Would you copy out each line of the records below that includes the word "counters"?

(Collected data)
=======

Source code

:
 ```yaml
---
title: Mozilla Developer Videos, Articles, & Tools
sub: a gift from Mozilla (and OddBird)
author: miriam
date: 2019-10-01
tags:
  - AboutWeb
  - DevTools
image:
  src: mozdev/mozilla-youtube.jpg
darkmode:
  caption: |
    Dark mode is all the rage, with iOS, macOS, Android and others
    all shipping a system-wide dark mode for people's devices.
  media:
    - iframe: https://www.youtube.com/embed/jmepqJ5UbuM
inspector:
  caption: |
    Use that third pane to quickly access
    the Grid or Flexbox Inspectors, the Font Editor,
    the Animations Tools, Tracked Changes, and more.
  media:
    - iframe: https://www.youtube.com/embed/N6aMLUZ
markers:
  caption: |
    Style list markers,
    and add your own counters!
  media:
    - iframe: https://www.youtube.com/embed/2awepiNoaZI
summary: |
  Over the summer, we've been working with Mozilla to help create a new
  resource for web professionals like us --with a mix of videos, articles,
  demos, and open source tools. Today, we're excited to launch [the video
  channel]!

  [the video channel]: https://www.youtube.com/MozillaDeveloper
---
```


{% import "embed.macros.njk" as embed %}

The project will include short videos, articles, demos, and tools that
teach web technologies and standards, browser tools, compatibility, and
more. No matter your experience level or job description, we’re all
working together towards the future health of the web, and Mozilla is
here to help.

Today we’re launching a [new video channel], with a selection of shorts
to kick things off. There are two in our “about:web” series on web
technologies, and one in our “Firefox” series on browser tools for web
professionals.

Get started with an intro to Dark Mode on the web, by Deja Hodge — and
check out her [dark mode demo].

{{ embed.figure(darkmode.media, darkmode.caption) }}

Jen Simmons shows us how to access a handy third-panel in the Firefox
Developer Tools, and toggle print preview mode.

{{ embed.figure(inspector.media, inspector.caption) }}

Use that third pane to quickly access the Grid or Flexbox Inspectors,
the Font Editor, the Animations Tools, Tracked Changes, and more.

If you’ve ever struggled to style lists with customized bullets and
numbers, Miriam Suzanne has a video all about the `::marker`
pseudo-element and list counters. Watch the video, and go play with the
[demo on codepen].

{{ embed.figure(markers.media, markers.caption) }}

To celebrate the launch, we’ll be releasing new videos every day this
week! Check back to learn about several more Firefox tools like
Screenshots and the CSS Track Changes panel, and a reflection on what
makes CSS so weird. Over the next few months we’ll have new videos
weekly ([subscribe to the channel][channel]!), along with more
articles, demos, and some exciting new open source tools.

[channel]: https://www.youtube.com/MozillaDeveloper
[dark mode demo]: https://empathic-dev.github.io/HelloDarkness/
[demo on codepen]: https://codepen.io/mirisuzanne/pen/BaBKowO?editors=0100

=======

WRITTEN REPLY >>
    and add your own counters!
pseudo-element and list counters. Watch the video, and go play with the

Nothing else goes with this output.